The Better Off Budget increases revenues as a share of GDP by 3 percent over FY2015–24, from 18.1 percent under current law to 21.1 percent. Though higher relative to GDP than the previous postwar high point of 19.9 percent in 2000 (OMB n.d.), this percentage remains small relative to that of other developed economies. Moreover, aside from the United States, the great majority of advanced economies have increased their revenue-to-GDP ratios in recent decades (OECD n.d.), a logical extension of greater national wealth and aging populations.

Individual income tax reforms

The Better Off Budget raises individual income tax revenue relative to current law by enacting what was referred to as “Obama policy” prior to enactment of the ATRA; that is, it allows Bush-era tax rates to expire for tax filers with adjusted gross income (AGI) above $200,000 ($250,000 for joint filers).15 Though tax rates were scheduled to revert to Clinton-era levels at midnight on December 31, 2012, the ATRA extended the income tax cuts for those with AGI under $400,000 ($450,000 for married couples), making permanent the reduction in the 25, 28, and 33 percent brackets and creating a new 35 percent bracket for taxable income up to a $400,000 threshold.16 Under the Better Off Budget the 33 percent bracket would revert to 36 percent and the 35 percent bracket would revert to 39.6 percent. The AGI threshold at which the personal exemption phase-out and limitation on itemized deductions are triggered would be lowered from $300,000 ($350,000 for joint filers) to $200,000 ($250,000 for joint filers). The Better Off Budget would also permanently extend the ARRA expansion of refundable tax credits—the earned income tax credit, the child tax credit, and the tuition tax credit—beyond their scheduled expiration on December 31, 2017, at a cost of $108 billion over FY2018–2024.

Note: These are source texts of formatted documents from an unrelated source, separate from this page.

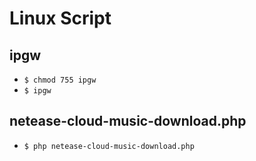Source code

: # Linux Script

## ipgw
* `$ chmod 755 ipgw`
* `$ ipgw`

## netease-cloud-music-download.php
* `$ php netease-cloud-music-download.php`
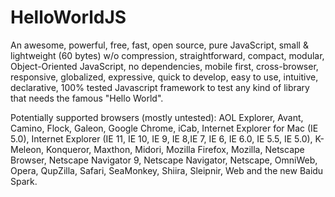 HelloWorldJS
============

An awesome, powerful, free, fast, open source, pure JavaScript, small & lightweight (60 bytes) w/o compression, straightforward, compact, modular, Object-Oriented JavaScript, no dependencies, mobile first, cross-browser, responsive, globalized, expressive, quick to develop, easy to use, intuitive, declarative, 100% tested Javascript framework to test any kind of library that needs the famous "Hello World".

Potentially supported browsers (mostly untested): AOL Explorer, Avant, Camino, Flock, Galeon, Google Chrome, iCab, Internet Explorer for Mac (IE 5.0), Internet Explorer (IE 11, IE 10, IE 9, IE 8,IE 7, IE 6, IE 6.0, IE 5.5, IE 5.0), K-Meleon, Konqueror, Maxthon, Midori, Mozilla Firefox, Mozilla, Netscape Browser, Netscape Navigator 9, Netscape Navigator, Netscape, OmniWeb, Opera, QupZilla, Safari, SeaMonkey, Shiira, Sleipnir, Web and the new Baidu Spark.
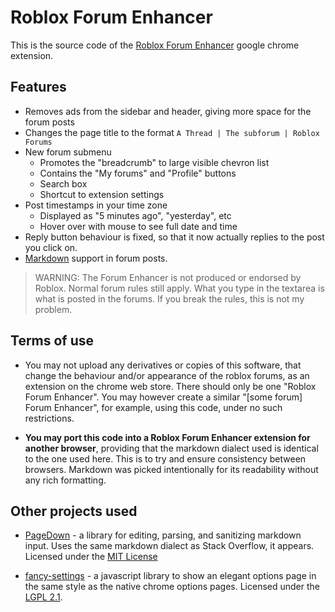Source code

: Roblox Forum Enhancer
=====================
This is the source code of the [Roblox Forum Enhancer] google chrome extension.

Features
--------
 * Removes ads from the sidebar and header, giving more space for the forum posts
 * Changes the page title to the format `A Thread | The subforum | Roblox Forums`
 * New forum submenu
     - Promotes the "breadcrumb" to large visible chevron list
     - Contains the "My forums" and "Profile" buttons
     - Search box
     - Shortcut to extension settings
 * Post timestamps in your time zone
     - Displayed as "5 minutes ago", "yesterday", etc
     - Hover over with mouse to see full date and time
 * Reply button behaviour is fixed, so that it now actually replies to the post you click on.
 * [Markdown] support in forum posts.


> WARNING: The Forum Enhancer is not produced or endorsed by Roblox. Normal forum rules still apply. What you type in the textarea is what is posted in the forums. If you break the rules, this is not my problem.


Terms of use
------------
 * You may not upload any derivatives or copies of this software, that change
   the behaviour and/or appearance of the roblox forums, as an extension on the
   chrome web store. There should only be one "Roblox Forum Enhancer". You may
   however create a similar "[some forum] Forum Enhancer", for example, using
   this code, under no such restrictions.

 * **You may port this code into a Roblox Forum Enhancer extension for another
   browser**, providing that the markdown dialect used is identical to the one
   used here. This is to try and ensure consistency between browsers. Markdown
   was picked intentionally for its readability without any rich formatting.

Other projects used
-------------------
 * [PageDown](http://code.google.com/p/pagedown/) - a library for editing,
   parsing, and sanitizing markdown input. Uses the same markdown dialect as
   Stack Overflow, it appears. Licensed under the [MIT License]

 * [fancy-settings](https://github.com/frankkohlhepp/fancy-settings) - a
   javascript library to show an elegant options page in the same style as the
   native chrome options pages. Licensed under the [LGPL 2.1].

[MIT License]:http://www.opensource.org/licenses/mit-license.php
[LGPL 2.1]:http://www.gnu.org/licenses/lgpl-2.1.html
[Roblox Forum Enhancer]:https://chrome.google.com/webstore/detail/kcpdfglmclgjedmjhiakmmgkcibkimod
[Markdown]:http://daringfireball.net/projects/markdown/syntax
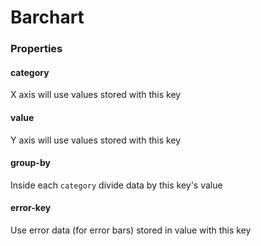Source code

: # Barchart

### Properties

#### category

X axis will use values stored with this key

#### value

Y axis will use values stored with this key

#### group-by

Inside each `category` divide data by this key's value

#### error-key

Use error data (for error bars) stored in value with this key
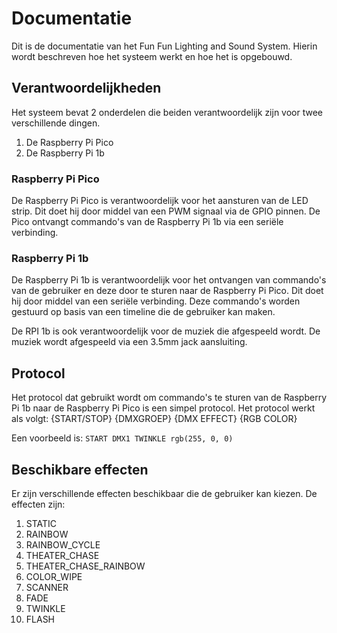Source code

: # Documentatie
Dit is de documentatie van het Fun Fun Lighting and Sound System. Hierin wordt beschreven hoe het systeem werkt en hoe het is opgebouwd.

## Verantwoordelijkheden
Het systeem bevat 2 onderdelen die beiden verantwoordelijk zijn voor twee verschillende dingen. 
1. De Raspberry Pi Pico
2. De Raspberry Pi 1b

### Raspberry Pi Pico
De Raspberry Pi Pico is verantwoordelijk voor het aansturen van de LED strip. Dit doet hij door middel van een PWM signaal via de GPIO pinnen. De Pico ontvangt commando's van de Raspberry Pi 1b via een seriële verbinding.

### Raspberry Pi 1b
De Raspberry Pi 1b is verantwoordelijk voor het ontvangen van commando's van de gebruiker en deze door te sturen naar de Raspberry Pi Pico. Dit doet hij door middel van een seriële verbinding. Deze commando's worden gestuurd op basis van een timeline die de gebruiker kan maken.

De RPI 1b is ook verantwoordelijk voor de muziek die afgespeeld wordt. De muziek wordt afgespeeld via een 3.5mm jack aansluiting.

## Protocol
Het protocol dat gebruikt wordt om commando's te sturen van de Raspberry Pi 1b naar de Raspberry Pi Pico is een simpel protocol. Het protocol werkt als volgt:
{START/STOP} {DMXGROEP} {DMX EFFECT} {RGB COLOR}

Een voorbeeld is:
`START DMX1 TWINKLE rgb(255, 0, 0)`

## Beschikbare effecten
Er zijn verschillende effecten beschikbaar die de gebruiker kan kiezen. De effecten zijn:
1. STATIC
2. RAINBOW
3. RAINBOW_CYCLE
4. THEATER_CHASE
5. THEATER_CHASE_RAINBOW
6. COLOR_WIPE
7. SCANNER
8. FADE
9. TWINKLE
10. FLASH
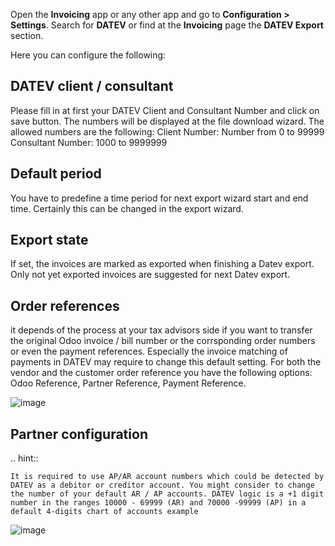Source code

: Open the **Invoicing** app or any other app and go to **Configuration > Settings**. Search for **DATEV** or find at the **Invoicing** page the **DATEV Export** section.

Here you can configure the following:

## DATEV client / consultant

Please fill in at first  your DATEV Client and Consultant Number and click on save
button. The numbers will be displayed at the file download wizard.
The allowed numbers are the following:
Client Number: Number from 0 to 99999
Consultant Number: 1000 to 9999999

## Default period

You have to predefine a time period for next export wizard start and end time. Certainly this can be changed in the export wizard.

## Export state

If set, the invoices are marked as exported when finishing a Datev export. Only not yet exported invoices are suggested for next Datev export.

## Order references

it depends of the process at your tax advisors side if you want to transfer the original Odoo invoice  / bill number or the corrsponding order numbers or even the payment references. Especially the invoice matching of payments in DATEV may require to change this default setting. For both the vendor and the customer order reference you have the following options: Odoo Reference, Partner Reference, Payment Reference.

![image](../static/description/example_datev_config.png)


## Partner configuration

.. hint::

    It is required to use AP/AR account numbers which could be detected by DATEV as a debitor or creditor account. You might consider to change the number of your default AR / AP accounts. DATEV logic is a +1 digit number in the ranges 10000 - 69999 (AR) and 70000 -99999 (AP) in a default 4-digits chart of accounts example

![image](../static/description/example_partner_config.png)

The Better Off Budget would increase progressivity of the individual income tax code by adding the five higher marginal tax rates at higher income thresholds from Rep. Schakowsky’s Fairness in Taxation Act of 2011, effective January 1, 2014: a 45 percent bracket starting at taxable income above $1 million; a 46 percent bracket at taxable income above $10 million; a 47 percent bracket at taxable income above $20 million; a 48 percent bracket at taxable income above $100 million; and a 49 percent bracket at taxable income above $1 billion.17 Across this modified rate structure, the budget would also tax all capital gains and dividends as ordinary income. The collective impact of these policies—raising taxes on households with AGI above $200,000 ($250,000 for joint filers), extending refundable credits, adding five additional high-income brackets, and equalizing treatment of investment and labor income—would generate almost $1.4 trillion over FY2015–2024 relative to current law.18

As Table 1 shows, the Better Off Budget makes a number of additional policy changes to the individual income tax code. The budget repeals the step-up basis for capital gains at death ($352 billion in new revenue over FY2015–2024); increases progressivity in the tax code by capping the value of itemized deductions at 28 percent ($531 billion); denies the home mortgage interest deduction for yachts and vacation homes ($14 billion); and ends the exclusion of foreign earned income ($78 billion). The budget subjects S corporations to the self-employment tax ($38 billion in revenue over FY2015–2024). Finally, the Better Off Budget would enact comprehensive immigration reform that includes a path to citizenship, resulting in more taxpayers paying income and payroll taxes, and it would qualify these residents for refundable tax credits (on net saving $215 billion over FY2014–2024).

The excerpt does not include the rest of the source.